Task item:
Reproduce each entry below exactly, without omitting any.
'''
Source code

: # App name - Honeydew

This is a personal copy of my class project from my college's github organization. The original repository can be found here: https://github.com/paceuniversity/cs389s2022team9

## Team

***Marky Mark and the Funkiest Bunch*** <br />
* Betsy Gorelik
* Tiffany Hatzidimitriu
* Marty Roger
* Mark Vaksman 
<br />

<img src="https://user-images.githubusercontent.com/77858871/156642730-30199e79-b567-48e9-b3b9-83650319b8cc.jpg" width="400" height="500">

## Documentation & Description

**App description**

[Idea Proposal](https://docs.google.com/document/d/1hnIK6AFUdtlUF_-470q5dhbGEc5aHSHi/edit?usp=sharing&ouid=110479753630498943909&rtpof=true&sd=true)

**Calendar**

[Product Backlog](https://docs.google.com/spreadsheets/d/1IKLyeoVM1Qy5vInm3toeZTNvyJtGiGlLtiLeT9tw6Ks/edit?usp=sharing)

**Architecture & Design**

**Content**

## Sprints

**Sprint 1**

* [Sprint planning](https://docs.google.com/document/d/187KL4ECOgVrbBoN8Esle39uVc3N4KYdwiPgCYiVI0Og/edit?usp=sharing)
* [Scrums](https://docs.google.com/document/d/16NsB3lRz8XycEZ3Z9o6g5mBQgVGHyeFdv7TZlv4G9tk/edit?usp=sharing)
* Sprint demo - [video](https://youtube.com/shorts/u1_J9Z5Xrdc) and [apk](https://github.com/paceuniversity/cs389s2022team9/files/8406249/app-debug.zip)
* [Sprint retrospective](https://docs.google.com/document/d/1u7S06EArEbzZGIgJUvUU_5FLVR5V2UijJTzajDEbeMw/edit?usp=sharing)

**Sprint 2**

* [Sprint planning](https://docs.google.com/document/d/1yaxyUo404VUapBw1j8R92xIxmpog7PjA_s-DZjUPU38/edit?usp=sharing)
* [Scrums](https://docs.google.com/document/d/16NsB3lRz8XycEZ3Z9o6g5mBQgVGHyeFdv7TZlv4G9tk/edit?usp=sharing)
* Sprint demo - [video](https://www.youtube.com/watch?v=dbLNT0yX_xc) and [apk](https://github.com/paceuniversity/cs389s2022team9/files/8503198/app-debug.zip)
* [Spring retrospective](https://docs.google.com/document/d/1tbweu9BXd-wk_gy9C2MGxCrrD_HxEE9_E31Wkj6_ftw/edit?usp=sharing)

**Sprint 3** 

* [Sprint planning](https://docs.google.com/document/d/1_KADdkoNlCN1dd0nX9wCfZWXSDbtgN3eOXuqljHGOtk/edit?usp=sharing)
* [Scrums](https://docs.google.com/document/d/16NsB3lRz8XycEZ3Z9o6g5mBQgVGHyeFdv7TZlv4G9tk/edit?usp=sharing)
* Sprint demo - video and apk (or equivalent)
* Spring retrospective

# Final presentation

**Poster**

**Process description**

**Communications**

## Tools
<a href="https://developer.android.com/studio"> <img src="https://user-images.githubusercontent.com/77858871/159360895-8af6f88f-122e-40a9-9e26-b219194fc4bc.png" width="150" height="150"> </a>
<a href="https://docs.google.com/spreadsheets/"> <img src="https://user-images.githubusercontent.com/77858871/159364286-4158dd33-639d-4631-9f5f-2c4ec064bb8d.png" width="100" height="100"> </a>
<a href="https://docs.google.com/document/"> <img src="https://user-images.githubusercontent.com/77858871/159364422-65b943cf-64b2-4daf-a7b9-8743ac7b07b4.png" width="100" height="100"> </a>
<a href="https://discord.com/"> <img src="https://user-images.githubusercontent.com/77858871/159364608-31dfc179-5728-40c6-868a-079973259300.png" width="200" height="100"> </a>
'''
Written answer:
Source code

: # App name - Honeydew

This is a personal copy of my class project from my college's github organization. The original repository can be found here: https://github.com/paceuniversity/cs389s2022team9

## Team

***Marky Mark and the Funkiest Bunch*** <br />
* Betsy Gorelik
* Tiffany Hatzidimitriu
* Marty Roger
* Mark Vaksman 
<br />

<img src="https://user-images.githubusercontent.com/77858871/156642730-30199e79-b567-48e9-b3b9-83650319b8cc.jpg" width="400" height="500">

## Documentation & Description

**App description**

[Idea Proposal](https://docs.google.com/document/d/1hnIK6AFUdtlUF_-470q5dhbGEc5aHSHi/edit?usp=sharing&ouid=110479753630498943909&rtpof=true&sd=true)

**Calendar**

[Product Backlog](https://docs.google.com/spreadsheets/d/1IKLyeoVM1Qy5vInm3toeZTNvyJtGiGlLtiLeT9tw6Ks/edit?usp=sharing)

**Architecture & Design**

**Content**

## Sprints

**Sprint 1**

* [Sprint planning](https://docs.google.com/document/d/187KL4ECOgVrbBoN8Esle39uVc3N4KYdwiPgCYiVI0Og/edit?usp=sharing)
* [Scrums](https://docs.google.com/document/d/16NsB3lRz8XycEZ3Z9o6g5mBQgVGHyeFdv7TZlv4G9tk/edit?usp=sharing)
* Sprint demo - [video](https://youtube.com/shorts/u1_J9Z5Xrdc) and [apk](https://github.com/paceuniversity/cs389s2022team9/files/8406249/app-debug.zip)
* [Sprint retrospective](https://docs.google.com/document/d/1u7S06EArEbzZGIgJUvUU_5FLVR5V2UijJTzajDEbeMw/edit?usp=sharing)

**Sprint 2**

* [Sprint planning](https://docs.google.com/document/d/1yaxyUo404VUapBw1j8R92xIxmpog7PjA_s-DZjUPU38/edit?usp=sharing)
* [Scrums](https://docs.google.com/document/d/16NsB3lRz8XycEZ3Z9o6g5mBQgVGHyeFdv7TZlv4G9tk/edit?usp=sharing)
* Sprint demo - [video](https://www.youtube.com/watch?v=dbLNT0yX_xc) and [apk](https://github.com/paceuniversity/cs389s2022team9/files/8503198/app-debug.zip)
* [Spring retrospective](https://docs.google.com/document/d/1tbweu9BXd-wk_gy9C2MGxCrrD_HxEE9_E31Wkj6_ftw/edit?usp=sharing)

**Sprint 3** 

* [Sprint planning](https://docs.google.com/document/d/1_KADdkoNlCN1dd0nX9wCfZWXSDbtgN3eOXuqljHGOtk/edit?usp=sharing)
* [Scrums](https://docs.google.com/document/d/16NsB3lRz8XycEZ3Z9o6g5mBQgVGHyeFdv7TZlv4G9tk/edit?usp=sharing)
* Sprint demo - video and apk (or equivalent)
* Spring retrospective

# Final presentation

**Poster**

**Process description**

**Communications**

## Tools
<a href="https://developer.android.com/studio"> <img src="https://user-images.githubusercontent.com/77858871/159360895-8af6f88f-122e-40a9-9e26-b219194fc4bc.png" width="150" height="150"> </a>
<a href="https://docs.google.com/spreadsheets/"> <img src="https://user-images.githubusercontent.com/77858871/159364286-4158dd33-639d-4631-9f5f-2c4ec064bb8d.png" width="100" height="100"> </a>
<a href="https://docs.google.com/document/"> <img src="https://user-images.githubusercontent.com/77858871/159364422-65b943cf-64b2-4daf-a7b9-8743ac7b07b4.png" width="100" height="100"> </a>
<a href="https://discord.com/"> <img src="https://user-images.githubusercontent.com/77858871/159364608-31dfc179-5728-40c6-868a-079973259300.png" width="200" height="100"> </a>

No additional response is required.